Saved data entries:
* * * * * * * * *

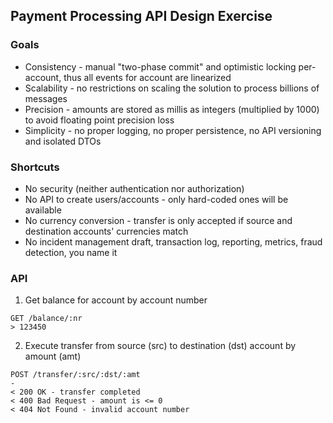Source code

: ## Payment Processing API Design Exercise

### Goals
* Consistency - manual "two-phase commit" and optimistic locking per-account, thus all events for account are linearized
* Scalability - no restrictions on scaling the solution to process billions of messages
* Precision - amounts are stored as millis as integers (multiplied by 1000) to avoid floating point precision loss
* Simplicity - no proper logging, no proper persistence, no API versioning and isolated DTOs

### Shortcuts
* No security (neither authentication nor authorization)
* No API to create users/accounts - only hard-coded ones will be available
* No currency conversion - transfer is only accepted if source and destination accounts' currencies match
* No incident management draft, transaction log, reporting, metrics, fraud detection, you name it

### API

1. Get balance for account by account number

```
GET /balance/:nr
> 123450
```

2. Execute transfer from source (src) to destination (dst) account by amount (amt)

```
POST /transfer/:src/:dst/:amt
-
< 200 OK - transfer completed
< 400 Bad Request - amount is <= 0
< 404 Not Found - invalid account number
```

* * * * * * * * *

• _Task prompt_:
Beginning at the line above that contains "API Design Exercise", return each line exactly through the line that contains "point precision loss", and no others.

• _Response below_:
: ## Payment Processing API Design Exercise

### Goals
* Consistency - manual "two-phase commit" and optimistic locking per-account, thus all events for account are linearized
* Scalability - no restrictions on scaling the solution to process billions of messages
* Precision - amounts are stored as millis as integers (multiplied by 1000) to avoid floating point precision loss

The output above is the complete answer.